* _Exercise instructions_
Could you copy every record below exactly as it stands?
::: Provided data :::
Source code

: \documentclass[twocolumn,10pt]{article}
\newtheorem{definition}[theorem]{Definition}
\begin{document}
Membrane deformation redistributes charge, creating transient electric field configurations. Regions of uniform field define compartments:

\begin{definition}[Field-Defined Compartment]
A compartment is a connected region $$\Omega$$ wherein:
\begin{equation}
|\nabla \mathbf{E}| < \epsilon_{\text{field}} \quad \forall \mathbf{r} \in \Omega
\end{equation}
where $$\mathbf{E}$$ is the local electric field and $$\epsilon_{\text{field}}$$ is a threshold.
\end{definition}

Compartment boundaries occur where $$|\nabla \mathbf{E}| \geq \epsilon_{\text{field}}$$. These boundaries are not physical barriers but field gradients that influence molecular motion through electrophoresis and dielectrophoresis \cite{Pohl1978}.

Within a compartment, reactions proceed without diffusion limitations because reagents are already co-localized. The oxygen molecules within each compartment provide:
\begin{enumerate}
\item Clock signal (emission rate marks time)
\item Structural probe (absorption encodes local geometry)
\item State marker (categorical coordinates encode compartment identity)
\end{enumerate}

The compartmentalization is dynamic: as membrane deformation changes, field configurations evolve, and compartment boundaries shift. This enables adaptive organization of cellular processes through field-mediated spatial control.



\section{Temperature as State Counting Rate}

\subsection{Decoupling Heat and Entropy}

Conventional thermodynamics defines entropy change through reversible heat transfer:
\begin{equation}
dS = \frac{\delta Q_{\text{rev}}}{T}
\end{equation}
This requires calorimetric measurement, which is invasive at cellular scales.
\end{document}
:::
* _Exercise answer_
Source code

: \documentclass[twocolumn,10pt]{article}
\newtheorem{definition}[theorem]{Definition}
\begin{document}
Membrane deformation redistributes charge, creating transient electric field configurations. Regions of uniform field define compartments:

\begin{definition}[Field-Defined Compartment]
A compartment is a connected region $$\Omega$$ wherein:
\begin{equation}
|\nabla \mathbf{E}| < \epsilon_{\text{field}} \quad \forall \mathbf{r} \in \Omega
\end{equation}
where $$\mathbf{E}$$ is the local electric field and $$\epsilon_{\text{field}}$$ is a threshold.
\end{definition}

Compartment boundaries occur where $$|\nabla \mathbf{E}| \geq \epsilon_{\text{field}}$$. These boundaries are not physical barriers but field gradients that influence molecular motion through electrophoresis and dielectrophoresis \cite{Pohl1978}.

Within a compartment, reactions proceed without diffusion limitations because reagents are already co-localized. The oxygen molecules within each compartment provide:
\begin{enumerate}
\item Clock signal (emission rate marks time)
\item Structural probe (absorption encodes local geometry)
\item State marker (categorical coordinates encode compartment identity)
\end{enumerate}

The compartmentalization is dynamic: as membrane deformation changes, field configurations evolve, and compartment boundaries shift. This enables adaptive organization of cellular processes through field-mediated spatial control.



\section{Temperature as State Counting Rate}

\subsection{Decoupling Heat and Entropy}

Conventional thermodynamics defines entropy change through reversible heat transfer:
\begin{equation}
dS = \frac{\delta Q_{\text{rev}}}{T}
\end{equation}
This requires calorimetric measurement, which is invasive at cellular scales.
\end{document}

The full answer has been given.